In 2014, the first year of Spinning Week the spinners asked that a meeting be organized mid-week so that they could check each other’s progress. That mid-week check evolved from meeting at the church to a morning gathering on the west side of Huancarani, and an afternoon gathering on the east side. Spinners living on the west side with no shepherding responsibilities pile into the truck contracted by PAZA to head to the east side for a communal lunch and social afternoon before walking and spinning their way back home.

After the week of spinning, the measuring began in Huancarani. Doña Maxima, coordinated the logistics and contracted her husband to do the driving. Her daughter Vilma and Vilma’s 3 daughters rode along as well. Vilma was paid to work all day measuring and her 2 oldest girls who in past years were in school helped with the measuring and took turns tending their new baby sister. Maribel who is the youngest spinner and weaver in Huancarani was also paid to help out.
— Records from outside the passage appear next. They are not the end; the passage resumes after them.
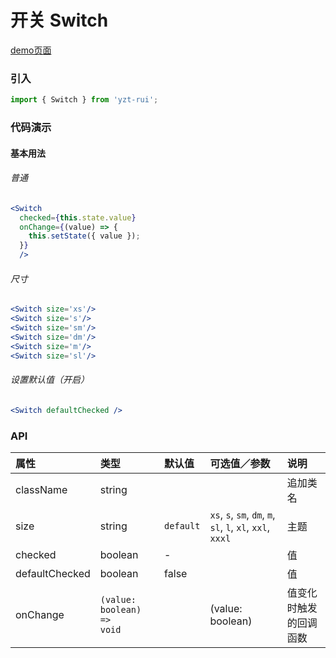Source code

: # 开关 Switch

[demo页面](http://47.102.138.2/yui.mobile/#/switch)

### 引入

```js
import { Switch } from 'yzt-rui';
```

### 代码演示

#### 基本用法

###### 普通
```jsx
<Switch
  checked={this.state.value}
  onChange={(value) => {
    this.setState({ value });
  }}
  />
```

###### 尺寸
```jsx
<Switch size='xs'/>
<Switch size='s'/>
<Switch size='sm'/>
<Switch size='dm'/>
<Switch size='m'/>
<Switch size='sl'/>
```


###### 设置默认值（开启）
```jsx
<Switch defaultChecked />
```


### API

| 属性 | 类型 | 默认值 | 可选值／参数 | 说明 |
| :--- | :--- | :--- | :--- | :--- |
| className | string | | | 追加类名 |
| size | string | `default` | `xs`, `s`, `sm`, `dm`, `m`, `sl`, `l`, `xl`, `xxl`, `xxxl` | 主题 |
| checked | boolean | - | | 值 |
| defaultChecked | boolean | false | | 值 |
| onChange | <code>(value: boolean) => void</code> | | \(value: boolean\) | 值变化时触发的回调函数 |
Besides the 16 members of the Warmis Phuskadoras, there were 5 Huancarani spinners on the competing team, the Phuskadoras Alegres (Happy Women Who Spin with a Drop Spindle). The total of 21 spinners spun 49,148 meters (39”), but because the yarn was doubled, the measuring teams only had to measure half that amount. The measuring is done 1 meter at a time along 2 sides of the measuring table, or between marks on a wall or any available piece of furniture. It´s an all-day activity, but fun so those who can arrive early and stay until the end.

Doña Rufina, Right, 1st Place, Sanipaya

The following day the truck was again loaded up in Independencia with the measuring paraphernalia including the table and chairs plus beef to be cooked for lunch. There is no refrigeration in the rural communities, so the beef delivery was a treat for the 6 spinners in Sanipaya. Doña Beatris splits her time between her farm and her home in Independencia where her son lives to attend school. In 2014, when the Cloth Roads sponsored Spinzilla team Warmis Phuskadoras was formed, not enough spinners registered to fill the 25-member team.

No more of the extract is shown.